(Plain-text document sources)
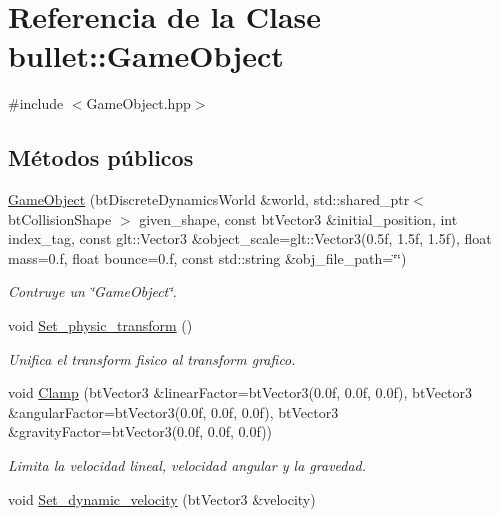 \hypertarget{classbullet_1_1_game_object}{}\section{Referencia de la Clase bullet\+::Game\+Object}
\label{classbullet_1_1_game_object}


{\ttfamily \#include $<$Game\+Object.\+hpp$>$}

\subsection*{Métodos públicos}
\begin{DoxyCompactItemize}
\item 
\mbox{\hyperlink{classbullet_1_1_game_object_a018c661eab06c5d1f1288d1c762231bb}{Game\+Object}} (bt\+Discrete\+Dynamics\+World \&world, std\+::shared\+\_\+ptr$<$ bt\+Collision\+Shape $>$ given\+\_\+shape, const bt\+Vector3 \&initial\+\_\+position, int index\+\_\+tag, const glt\+::\+Vector3 \&object\+\_\+scale=glt\+::\+Vector3(0.\+5f, 1.\+5f, 1.\+5f), float mass=0.\+f, float bounce=0.\+f, const std\+::string \&obj\+\_\+file\+\_\+path=\char`\"{}\char`\"{})
\begin{DoxyCompactList}\small\item\em Contruye un \char`\"{}\+Game\+Object\char`\"{}. \end{DoxyCompactList}\item 
void \mbox{\hyperlink{classbullet_1_1_game_object_a3380fbf972b0b85f52fde35d3e738b72}{Set\+\_\+physic\+\_\+transform}} ()
\begin{DoxyCompactList}\small\item\em Unifica el transform fisico al transform grafico. \end{DoxyCompactList}\item 
void \mbox{\hyperlink{classbullet_1_1_game_object_adee0a608c63fef6cfad7b9f5718e05cc}{Clamp}} (bt\+Vector3 \&linear\+Factor=bt\+Vector3(0.\+0f, 0.\+0f, 0.\+0f), bt\+Vector3 \&angular\+Factor=bt\+Vector3(0.\+0f, 0.\+0f, 0.\+0f), bt\+Vector3 \&gravity\+Factor=bt\+Vector3(0.\+0f, 0.\+0f, 0.\+0f))
\begin{DoxyCompactList}\small\item\em Limita la velocidad lineal, velocidad angular y la gravedad. \end{DoxyCompactList}\item 
void \mbox{\hyperlink{classbullet_1_1_game_object_a314ec56ebafc2f20bda02305c63b58e4}{Set\+\_\+dynamic\+\_\+velocity}} (bt\+Vector3 \&velocity)

\end{DoxyCompactItemize}
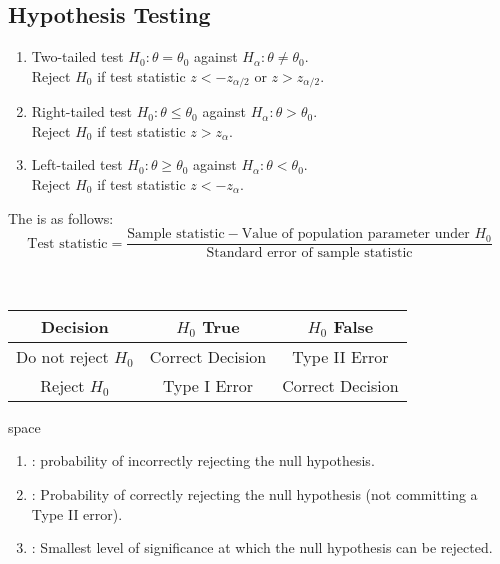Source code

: \subsection{Hypothesis Testing}

\begin{definition} 
\begin{enumerate}[label=\roman*.]
\setlength{\itemsep}{0pt}
\item Two-tailed test $H_0: \theta = \theta_0$ against $H_{\alpha} : \theta \neq \theta_0$.\\
Reject $H_0$ if test statistic $z < - z_{\alpha/2}$ or $z > z_{\alpha/2}$.
\item Right-tailed test $H_0: \theta \leq \theta_0$ against $H_{\alpha} : \theta > \theta_0$.\\
Reject $H_0$ if test statistic $z > z_{\alpha}$.
\item Left-tailed test $H_0: \theta \geq \theta_0$ against $H_{\alpha} : \theta < \theta_0$.\\
Reject $H_0$ if test statistic $z < - z_{\alpha}$.
\end{enumerate}
\end{definition}

\begin{definition}
The  is as follows:
\begin{equation}
\text{Test statistic} = \frac{\text{Sample statistic} - \text{Value of population parameter under } H_0}{\text{Standard error of sample statistic}} \nonumber
\end{equation}
\end{definition}

\begin{definition} \\

\begin{tabular}{|c|c|c|}
\hline
\rowcolor{gray!30}
Decision & $H_0$ True & $H_0$ False \\
\hline
Do not reject $H_0$ & Correct Decision & Type II Error \\
\hline
Reject $H_0$ & Type I Error & Correct Decision \\
\hline
\end{tabular}
\end{definition}

\hfill

\begin{definition} {\color{white}space}
\begin{enumerate}[label=\roman*.]
\setlength{\itemsep}{0pt}
\item {}: probability of incorrectly rejecting the null hypothesis.
\item {}: Probability of correctly rejecting the null hypothesis (not committing a Type II error).
\item {}: Smallest level of significance at which the null hypothesis can be rejected.
\end{enumerate}
\end{definition}

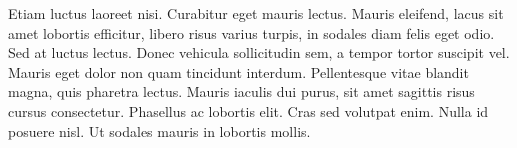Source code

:\documentclass{novel}
\begin{document}
Etiam luctus laoreet nisi. Curabitur eget mauris lectus. Mauris eleifend, lacus sit amet lobortis efficitur, libero risus varius turpis, in sodales diam felis eget odio. Sed at luctus lectus. Donec vehicula sollicitudin sem, a tempor tortor suscipit vel. Mauris eget dolor non quam tincidunt interdum. Pellentesque vitae blandit magna, quis pharetra lectus. Mauris iaculis dui purus, sit amet sagittis risus cursus consectetur. Phasellus ac lobortis elit. Cras sed volutpat enim. Nulla id posuere nisl. Ut sodales mauris in lobortis mollis. 
\end{document}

**What is needed:** Give back exactly, and only, the lines from the one holding "Decision & $H_0$ True & $H_0$ False \\" through the last line of the entries, with every picture omitted.

**Response to this exercise:**
Decision & $H_0$ True & $H_0$ False \\
\hline
Do not reject $H_0$ & Correct Decision & Type II Error \\
\hline
Reject $H_0$ & Type I Error & Correct Decision \\
\hline
\end{tabular}
\end{definition}

\hfill

\begin{definition} {\color{white}space}
\begin{enumerate}[label=\roman*.]
\setlength{\itemsep}{0pt}
\item {}: probability of incorrectly rejecting the null hypothesis.
\item {}: Probability of correctly rejecting the null hypothesis (not committing a Type II error).
\item {}: Smallest level of significance at which the null hypothesis can be rejected.
\end{enumerate}
\end{definition}

Source code

:\documentclass{novel}
\begin{document}
Etiam luctus laoreet nisi. Curabitur eget mauris lectus. Mauris eleifend, lacus sit amet lobortis efficitur, libero risus varius turpis, in sodales diam felis eget odio. Sed at luctus lectus. Donec vehicula sollicitudin sem, a tempor tortor suscipit vel. Mauris eget dolor non quam tincidunt interdum. Pellentesque vitae blandit magna, quis pharetra lectus. Mauris iaculis dui purus, sit amet sagittis risus cursus consectetur. Phasellus ac lobortis elit. Cras sed volutpat enim. Nulla id posuere nisl. Ut sodales mauris in lobortis mollis. 
\end{document}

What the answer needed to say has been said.